Scan 45What’s it all about?

So, you’re on your way to work in the morning and you have what appears to be a heart-attack on the Tube but your life is saved by an oldish lady who turns out not to be an oldish lady but actually is part of the Feyre and you find out that you are too and nasties are after you and you have to work out an ancient ritual to save like everything.

Why did I want to read it?

Duh! All that stuff up there. Plus the Book God recommended it. Then Silvery Dude read it and said I had to. And it says on the rear of the paperback that this should be filed under Urban Fantasy [hidden war / secret history / deadly duel / ancient rites] division. So duh! once again.

What did I think of it?

Loved it. I liked Niall and Blackbird and the whole world of the Feyre and how it interacted with ours. It has a strong internal logic which helps to make it entirely believable. It has been compared to Neverwhere and I can understand why having read both (and currently listening to the repeated Gaiman dramatisation on Radio 4) but it is very much its own thing. Part of something that’s becoming a genre in itself, the London Fantastical Novel, and I can’t get enough of them.

Conclusion

Sixty-One Nails is the first book in a set of four and I have them all *cue maniacal laughter*

Recommended if you like urban fantasy. And who doesn’t, right?

Scan 4John Connolly’s The Book of Lost Things is another one of those books that I’ve had for a while but only really paid attention to when Silvery Dude told me that I would enjoy it. I made a start sometime last summer and for some reason couldn’t get on with it; the Silvery One dared to suggest that I might find it difficult to put myself in the mind of the lead character given that I have “never been a 12-year-old boy”, I countered with the fact that I had lost my mother so thought I might have an inkling of what was going on in our hero’s head. Though of course I was much older, but still.

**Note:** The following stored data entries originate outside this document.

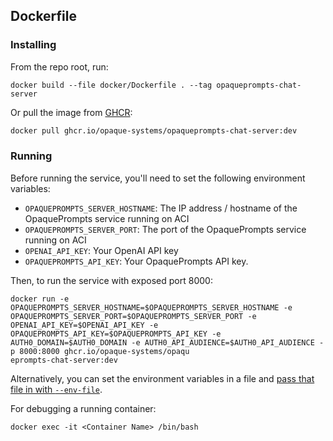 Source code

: ## Dockerfile

### Installing
From the repo root, run:
```
docker build --file docker/Dockerfile . --tag opaqueprompts-chat-server
```

Or pull the image from [GHCR](https://github.com/opaque-systems/opaqueprompts-chat-server/pkgs/container/opaqueprompts-chat-server):

```bash
docker pull ghcr.io/opaque-systems/opaqueprompts-chat-server:dev
```

### Running
Before running the service, you'll need to set the following environment variables:

* `OPAQUEPROMPTS_SERVER_HOSTNAME`: The IP address / hostname of the OpaquePrompts service running on ACI
* `OPAQUEPROMPTS_SERVER_PORT`: The port of the OpaquePrompts service running on ACI
* `OPENAI_API_KEY`: Your OpenAI API key
* `OPAQUEPROMPTS_API_KEY`: Your OpaquePrompts API key.

Then, to run the service with exposed port 8000:

```
docker run -e OPAQUEPROMPTS_SERVER_HOSTNAME=$OPAQUEPROMPTS_SERVER_HOSTNAME -e OPAQUEPROMPTS_SERVER_PORT=$OPAQUEPROMPTS_SERVER_PORT -e OPENAI_API_KEY=$OPENAI_API_KEY -e OPAQUEPROMPTS_API_KEY=$OPAQUEPROMPTS_API_KEY -e AUTH0_DOMAIN=$AUTH0_DOMAIN -e AUTH0_API_AUDIENCE=$AUTH0_API_AUDIENCE -p 8000:8000 ghcr.io/opaque-systems/opaqu
eprompts-chat-server:dev
```

Alternatively, you can set the environment variables in a file and [pass that file in with `--env-file`](https://docs.docker.com/engine/reference/commandline/run/#env).

For debugging a running container:
```
docker exec -it <Container Name> /bin/bash
```

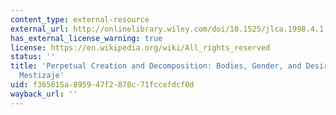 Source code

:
 ```yaml
---
content_type: external-resource
external_url: http://onlinelibrary.wiley.com/doi/10.1525/jlca.1998.4.1.74/abstract
has_external_license_warning: true
license: https://en.wikipedia.org/wiki/All_rights_reserved
status: ''
title: 'Perpetual Creation and Decomposition: Bodies, Gender, and Desire in Assumptions
  Mestizaje'
uid: f365815a-8959-47f2-878c-71fccefdcf0d
wayback_url: ''
---
```

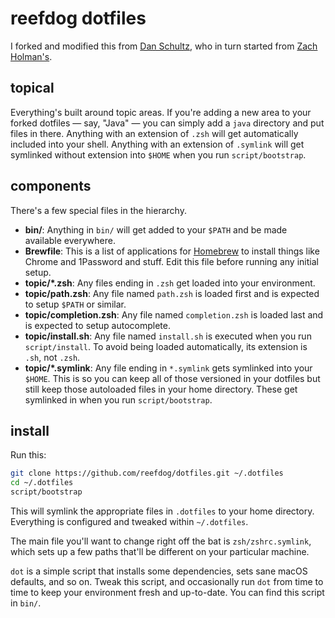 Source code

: # reefdog dotfiles

I forked and modified this from [Dan Schultz](https://github.com/slifty/dotfiles), who in turn
started from [Zach Holman's](https://github.com/holman/dotfiles).

## topical

Everything's built around topic areas. If you're adding a new area to your forked dotfiles — say,
"Java" — you can simply add a `java` directory and put files in there. Anything with an extension
of `.zsh` will get automatically included into your shell. Anything with an extension of `.symlink`
will get symlinked without extension into `$HOME` when you run `script/bootstrap`.

## components

There's a few special files in the hierarchy.

- **bin/**: Anything in `bin/` will get added to your `$PATH` and be made available everywhere.
- **Brewfile**: This is a list of applications for [Homebrew](https://brew.sh/) to install things
  like Chrome and 1Password and stuff. Edit this file before running any initial setup.
- **topic/\*.zsh**: Any files ending in `.zsh` get loaded into your environment.
- **topic/path.zsh**: Any file named `path.zsh` is loaded first and is expected to setup `$PATH` or
  similar.
- **topic/completion.zsh**: Any file named `completion.zsh` is loaded last and is expected to setup
  autocomplete.
- **topic/install.sh**: Any file named `install.sh` is executed when you run `script/install`. To
  avoid being loaded automatically, its extension is `.sh`, not `.zsh`.
- **topic/\*.symlink**: Any file ending in `*.symlink` gets symlinked into your `$HOME`. This is so
  you can keep all of those versioned in your dotfiles but still keep those autoloaded files in
  your home directory. These get symlinked in when you run `script/bootstrap`.

## install

Run this:

```sh
git clone https://github.com/reefdog/dotfiles.git ~/.dotfiles
cd ~/.dotfiles
script/bootstrap
```

This will symlink the appropriate files in `.dotfiles` to your home directory. Everything is
configured and tweaked within `~/.dotfiles`.

The main file you'll want to change right off the bat is `zsh/zshrc.symlink`, which sets up a few
paths that'll be different on your particular machine.

`dot` is a simple script that installs some dependencies, sets sane macOS defaults, and so on.
Tweak this script, and occasionally run `dot` from time to time to keep your environment fresh and
up-to-date. You can find this script in `bin/`.
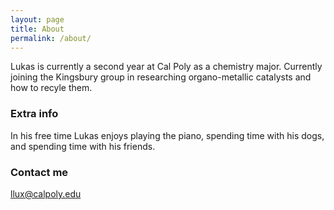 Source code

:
 ```yaml
---
layout: page
title: About
permalink: /about/
---
```


Lukas is currently a second year at Cal Poly as a chemistry major. Currently joining the Kingsbury group in researching organo-metallic catalysts and how to recyle them.


### Extra info

In his free time Lukas enjoys playing the piano, spending time with his dogs, and spending time with his friends.

### Contact me

[llux@calpoly.edu](mailto:llux@calpoly.edu)
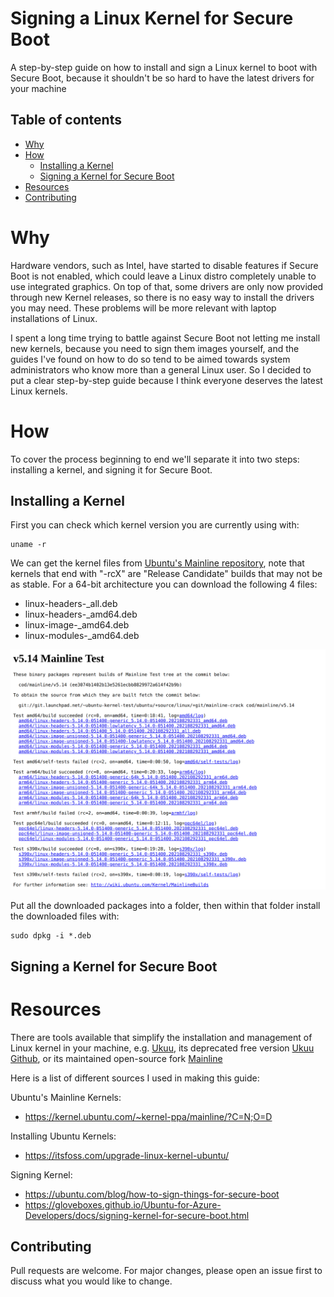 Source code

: # Signing a Linux Kernel for Secure Boot
A step-by-step guide on how to install and sign a Linux kernel to boot with Secure Boot, because it shouldn't be so hard to have the latest drivers for your machine 

## Table of contents
<!--ts-->
  * [Why](#why)
  * [How](#how)
    * [Installing a Kernel](#Installing-a-Kernel)
    * [Signing a Kernel for Secure Boot](#Signing-a-Kernel-for-Secure-Boot)
  * [Resources](#resources)
  * [Contributing](#contributing)
<!--te-->

# Why
Hardware vendors, such as Intel, have started to disable features if Secure Boot is not enabled, which could leave a Linux distro completely unable to use integrated graphics. On top of that, some drivers are only now provided through new Kernel releases, so there is no easy way to install the drivers you may need. These problems will be more relevant with laptop installations of Linux.

I spent a long time trying to battle against Secure Boot not letting me install new kernels, because you need to sign them images yourself, and the guides I've found on how to do so tend to be aimed towards system administrators who know more than a general Linux user. So I decided to put a clear step-by-step guide because I think everyone deserves the latest Linux kernels.

# How
To cover the process beginning to end we'll separate it into two steps: installing a kernel, and signing it for Secure Boot.

## Installing a Kernel

First you can check which kernel version you are currently using with:

```console
uname -r
```

We can get the kernel files from [Ubuntu's Mainline repository](https://kernel.ubuntu.com/~kernel-ppa/mainline/?C=N;O=D), note that kernels that end with "-rcX" are "Release Candidate" builds that may not be as stable. For a 64-bit architecture you can download the following 4 files:

* linux-headers-<version-num>_all.deb
* linux-headers-<version-num>_amd64.deb
* linux-image-<version-num>_amd64.deb
* linux-modules-<version-num>_amd64.deb

![FIles to get for 64-bit architecture](media/Ubuntu-mainline-kernels.png?s=200)



Put all the downloaded packages into a folder, then within that folder install the downloaded files with:

```console
sudo dpkg -i *.deb
```

## Signing a Kernel for Secure Boot


# Resources
There are tools available that simplify the installation and management of Linux kernel in your machine, e.g. [Ukuu](https://teejeetech.in/2019/01/20/ukuu-v19-01/), its deprecated free version [Ukuu Github](https://github.com/teejee2008/ukuu), or its maintained open-source fork [Mainline](https://github.com/bkw777/mainline)

Here is a list of different sources I used in making this guide:

Ubuntu's Mainline Kernels:
 * https://kernel.ubuntu.com/~kernel-ppa/mainline/?C=N;O=D

Installing Ubuntu Kernels:
 * https://itsfoss.com/upgrade-linux-kernel-ubuntu/

Signing Kernel:
 * https://ubuntu.com/blog/how-to-sign-things-for-secure-boot
 * https://gloveboxes.github.io/Ubuntu-for-Azure-Developers/docs/signing-kernel-for-secure-boot.html


## Contributing
Pull requests are welcome. For major changes, please open an issue first to discuss what you would like to change.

For the lead character is indeed a young boy called David whose mother has died and who has had to watch his father remarry and have a child with his second wife. World War Two is in full flow and David is struggling with what looks like OCD, anger over his loss and feeling left out in his father’s new family (though not because of his stepmother who I rather liked).  Like any sensible child he has a love of books but they begin to speak to him at night and start to affect the way he look sat the world.

And then the Crooked Man comes and David crosses over into a dark and dangerous world populated by the myths, folk and fairy tales with which he has become absorbed. Enticed by what appears to be his mother’s voice, he has to make his way through many perils to reach the King of this land and find his way home.

I thought this was a really dark story, which makes sense when you think about what the fairy tales we all know and love were like before they were sanitised for the safe consumption of youngsters. The Huntress in particular is truly dreadful, but it is the Crooked Man himself, who preys on the fears and jealousies of children to get what he wants; truly evil. And I’m not ashamed to say that I cried at the end, sad and lovely all at once.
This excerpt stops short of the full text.